■ EXERCISE MATERIALS ■

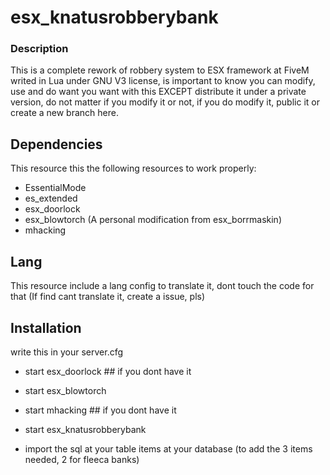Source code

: # esx_knatusrobberybank
### Description

This is a complete rework of robbery system to ESX framework at FiveM writed in Lua under GNU V3 license, is important to know you can modify, use and do want you want with this EXCEPT distribute it under a private version, do not matter if you modify it or not, if you do modify it, public it or create a new branch here.

## Dependencies

This resource this the following resources to work properly:

 - EssentialMode
 - es_extended
 - esx_doorlock
 - esx_blowtorch (A personal modification from esx_borrmaskin)
 - mhacking 
 
## Lang
 This resource include a lang config to translate it, dont touch the code for that (If find cant translate it, create a issue, pls)
 
## Installation

write this in your server.cfg

 - start esx_doorlock ## if you dont have it
 - start esx_blowtorch
 - start mhacking ## if you dont have it
 - start esx_knatusrobberybank

 - import the sql at your table items at your database (to add the 3 items needed, 2 for fleeca banks)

■ EXERCISE OBJECTIVE ■
Pictures stay out; everything else in the listing above is to be repeated exactly.

■ TASK ANSWER ■
Source code

: # esx_knatusrobberybank
### Description

This is a complete rework of robbery system to ESX framework at FiveM writed in Lua under GNU V3 license, is important to know you can modify, use and do want you want with this EXCEPT distribute it under a private version, do not matter if you modify it or not, if you do modify it, public it or create a new branch here.

## Dependencies

This resource this the following resources to work properly:

 - EssentialMode
 - es_extended
 - esx_doorlock
 - esx_blowtorch (A personal modification from esx_borrmaskin)
 - mhacking 
 
## Lang
 This resource include a lang config to translate it, dont touch the code for that (If find cant translate it, create a issue, pls)
 
## Installation

write this in your server.cfg

 - start esx_doorlock ## if you dont have it
 - start esx_blowtorch
 - start mhacking ## if you dont have it
 - start esx_knatusrobberybank

 - import the sql at your table items at your database (to add the 3 items needed, 2 for fleeca banks)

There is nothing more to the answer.